DPDP Act vs RTI: Supreme Court to Examine Whether Section 44(3) Dilutes the “Right to Know”
The Supreme Court has referred petitions challenging the DPDP Act’s amendment to the RTI Act—especially Section 44(3) of the DPDP Act, 2023—to a five-judge Constitution Bench to resolve the tension between privacy and transparency. Petitioners argue that by changing RTI’s exemption for personal information and removing the earlier balancing test, the amendment could make it easier for public authorities to deny information that is crucial for accountability.
What is the dispute about?
At the centre is Section 44(3) of the DPDP Act, 2023, which amends Section 8(1)(j) of the RTI Act—the clause dealing with exemption of “personal information” from disclosure. The controversy is not about whether privacy matters (it does), but about whether the amended wording creates a blanket shield that can defeat legitimate public scrutiny.
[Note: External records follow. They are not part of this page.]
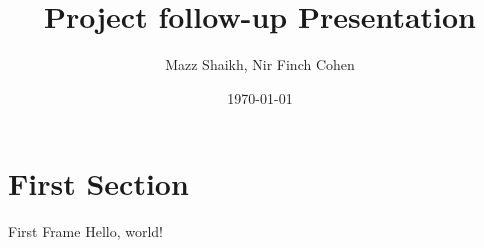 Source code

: \documentclass{beamer}
\title{Project follow-up Presentation}
\date{\today}
\author{Mazz Shaikh, Nir Finch Cohen}
\institute{Designing a VCO}
\begin{document}
  \maketitle
  \section{First Section}
  \begin{frame}{First Frame}
    Hello, world!
  \end{frame}
\end{document}
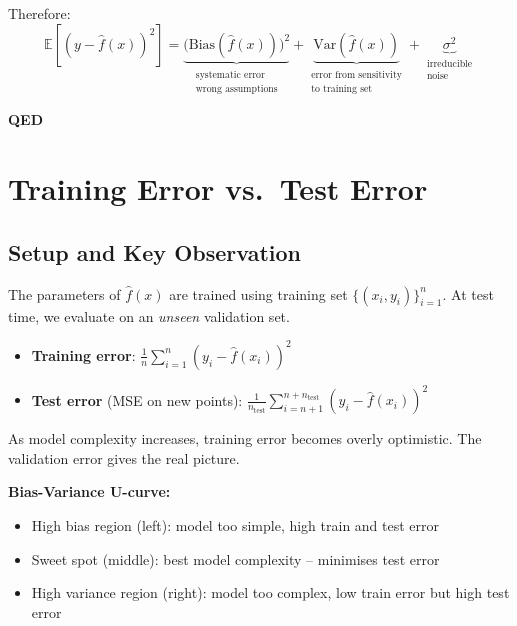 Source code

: \documentclass[12pt,a4paper]{article}
\newcommand{\E}{\mathbb{E}}
\newcommand{\Var}{\mathrm{Var}}
\newcommand{\Bias}{\mathrm{Bias}}
\begin{document}
Therefore:
\[
\boxed{
\E\!\left[(y - \hat{f}(x))^2\right]
= \underbrace{\bigl(\Bias(\hat{f}(x))\bigr)^2}_{\substack{\text{systematic error}\\\text{wrong assumptions}}}
+ \underbrace{\Var(\hat{f}(x))}_{\substack{\text{error from sensitivity}\\\text{to training set}}}
+ \underbrace{\sigma^2}_{\substack{\text{irreducible}\\\text{noise}}}
}
\]

\hfill\textbf{QED}

\section{Training Error vs.\ Test Error}

\subsection{Setup and Key Observation}

The parameters of $\hat{f}(x)$ are trained using training set $\{(x_i, y_i)\}_{i=1}^{n}$. At test time, we evaluate on an \emph{unseen} validation set.

\begin{defbox}
\begin{itemize}
  \item \textbf{Training error}: $\displaystyle\frac{1}{n}\sum_{i=1}^{n}(y_i - \hat{f}(x_i))^2$
  \item \textbf{Test error} (MSE on new points): $\displaystyle\frac{1}{n_{\text{test}}}\sum_{i=n+1}^{n+n_{\text{test}}}(y_i - \hat{f}(x_i))^2$
\end{itemize}
\end{defbox}

As model complexity increases, training error becomes overly optimistic. The validation error gives the real picture.

\textbf{Bias-Variance U-curve:}
\begin{itemize}
  \item High bias region (left): model too simple, high train and test error
  \item Sweet spot (middle): best model complexity -- minimises test error
  \item High variance region (right): model too complex, low train error but high test error
\end{itemize}
\end{document}
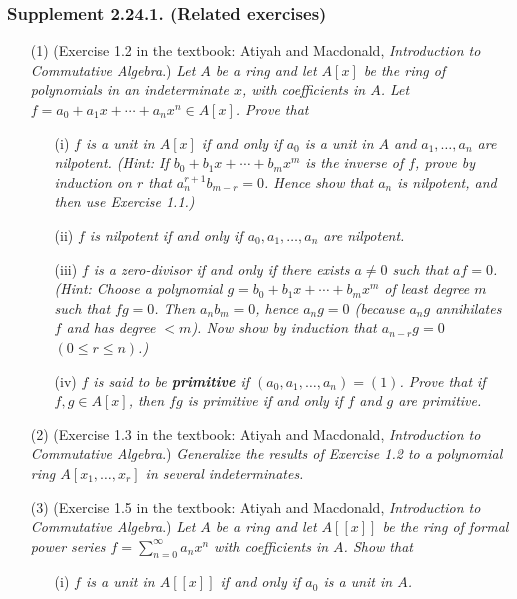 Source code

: \documentclass{article}
\begin{document}
\subsubsection*{Supplement 2.24.1. (Related exercises)}
\begin{enumerate}
\item[(1)]
  (Exercise 1.2 in the textbook: Atiyah and Macdonald, \emph{Introduction to Commutative Algebra}.)
  \emph{Let $A$ be a ring and
  let $A[x]$ be the ring of polynomials in an indeterminate $x$,
  with coefficients in $A$.
  Let $f = a_0 + a_1 x + \cdots + a_n x^n \in A[x]$.
  Prove that}
  \begin{enumerate}
  \item[(i)]
    \emph{$f$ is a unit in $A[x]$ if and only if
    $a_0$ is a unit in $A$ and
    $a_1, \ldots, a_n$ are nilpotent.
    (Hint: If $b_0 + b_1 x + \cdots + b_m x^m$ is the inverse of $f$,
    prove by induction on $r$ that $a_n^{r+1} b_{m-r} = 0$.
    Hence show that $a_n$ is nilpotent, and then use Exercise 1.1.)}

  \item[(ii)]
    \emph{$f$ is nilpotent if and only if
    $a_0, a_1, \ldots, a_n$ are nilpotent.}

  \item[(iii)]
    \emph{$f$ is a zero-divisor if and only if
    there exists $a \neq 0$ such that $af = 0$.
    (Hint: Choose a polynomial $g = b_0 + b_1 x + \cdots + b_m x^m$
    of least degree $m$ such that $fg = 0$.
    Then $a_n b_m = 0$, hence $a_n g = 0$
    (because $a_n g$ annihilates $f$ and has degree $< m$).
    Now show by induction that $a_{n-r}g = 0$ $(0 \leq r \leq n)$.)}

  \item[(iv)]
    \emph{$f$ is said to be \textbf{primitive} if $(a_0, a_1, \ldots, a_n) = (1)$.
    Prove that if $f, g \in A[x]$, then $fg$ is primitive if and only if
    $f$ and $g$ are primitive.} \\
  \end{enumerate}

\item[(2)]
  (Exercise 1.3 in the textbook: Atiyah and Macdonald, \emph{Introduction to Commutative Algebra}.)
  \emph{Generalize the results of Exercise 1.2 to a polynomial ring
  $A[x_1, \ldots, x_r]$ in several indeterminates.} \\

\item[(3)]
  (Exercise 1.5 in the textbook: Atiyah and Macdonald, \emph{Introduction to Commutative Algebra}.)
  \emph{Let $A$ be a ring and let $A[[x]]$ be the ring of formal power series
  $f = \sum_{n=0}^{\infty} a_n x^n$ with coefficients in $A$. Show that}
  \begin{enumerate}
  \item[(i)]
    \emph{$f$ is a unit in $A[[x]]$ if and only if $a_0$ is a unit in $A$.}


\end{enumerate}
\end{enumerate}
\end{document}
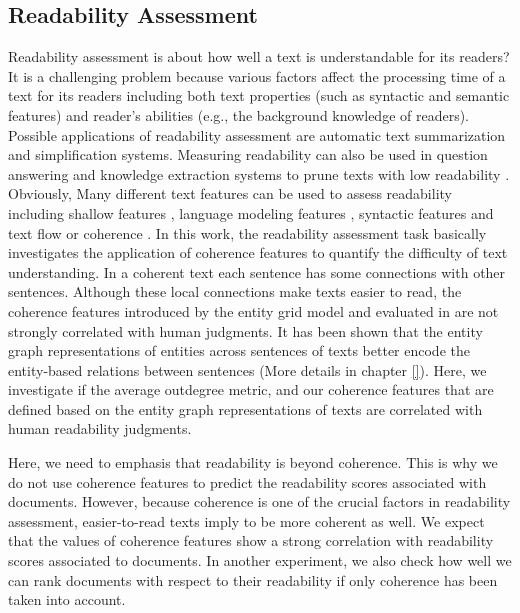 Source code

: \subsection{Readability Assessment}
\label{subsec:readability_assessment}
%
Readability assessment is about how well a text is understandable for its readers? 
It is a challenging problem because various factors affect the processing time of a text for its readers including both text properties (such as syntactic and semantic features) and reader's abilities (e.g., the background knowledge of readers). 
Possible applications of readability assessment are automatic text summarization and simplification systems. 
Measuring readability can also be used in question answering and knowledge extraction systems to prune texts with low readability \cite{kate10}.
Obviously, Many different text features can be used to assess readability including shallow features \cite{flesch48,kincaid75}, language modeling features \cite{siluo01,collins-thompson04}, syntactic features \cite{schwarm05} and text flow or coherence \cite{barzilay08,pitler08}.
In this work, the readability assessment task  basically investigates the application of coherence features to quantify the difficulty of text understanding.  
In a coherent text each sentence has some connections with other sentences. 
Although these local connections make texts easier to read, the coherence features introduced by the entity grid model \cite{barzilay08b} and evaluated in  are not strongly correlated with human judgments. 
It has been shown that the entity graph representations of entities across sentences of texts better encode the entity-based relations between sentences (More details in  chapter \ref{}). 
Here, we investigate if the average outdegree metric, and our coherence features that are defined based on the entity graph representations of texts are correlated with human readability judgments. 

Here, we need to emphasis that readability is beyond coherence. 
This is why we do not use coherence features to predict the  readability scores associated with documents. 
However, because coherence is one of the crucial factors in readability assessment, easier-to-read texts imply to be more coherent as well. 
We expect that the values of coherence features show a strong correlation with readability scores associated to documents. 
In another experiment, we also check how well we can rank documents with respect to their readability if only coherence has been taken into account. 

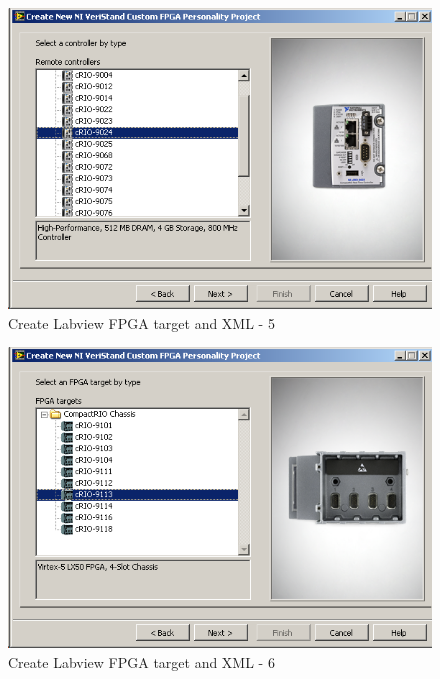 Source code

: \begin{figure}[htb!]
	\centering \includegraphics[scale=0.45]{Screenshots/Screenshot_2015-01-16_19-24-31.png}
	\caption{Create Labview FPGA target and XML - 5}
	\label{fig: Create Labview FPGA target and XML-5} 
\end{figure}
\begin{figure}[htb!]
	\centering \includegraphics[scale=0.45]{Screenshots/Screenshot_2015-01-16_19-24-43.png}
	\caption{Create Labview FPGA target and XML - 6}
	\label{fig: Create Labview FPGA target and XML-6} 
\end{figure}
The Court has flagged that the matter involves balancing competing fundamental rights and needs careful constitutional examination by a larger bench.
The statutory shift: Before vs After
Earlier RTI position (pre-amendment)
Under the earlier framework of RTI Section 8(1)(j), personal information could be denied only when disclosure had no relationship to any public activity/interest or would cause an unwarranted invasion of privacy; importantly, disclosure could still be ordered if “larger public interest” justified it (often called the public-interest override).
After DPDP Section 44(3) (post-amendment)
Legal analyses and reporting note that the DPDP amendment replaces the earlier detailed test with a broader exemption for “information which relates to personal information”, removing the explicit public-interest override and related safeguards. Critics say this shifts RTI from a balancing model (privacy vs accountability) to a model where “personal” becomes a near-automatic ground for refusal.
What concerns have been raised before the Supreme Court?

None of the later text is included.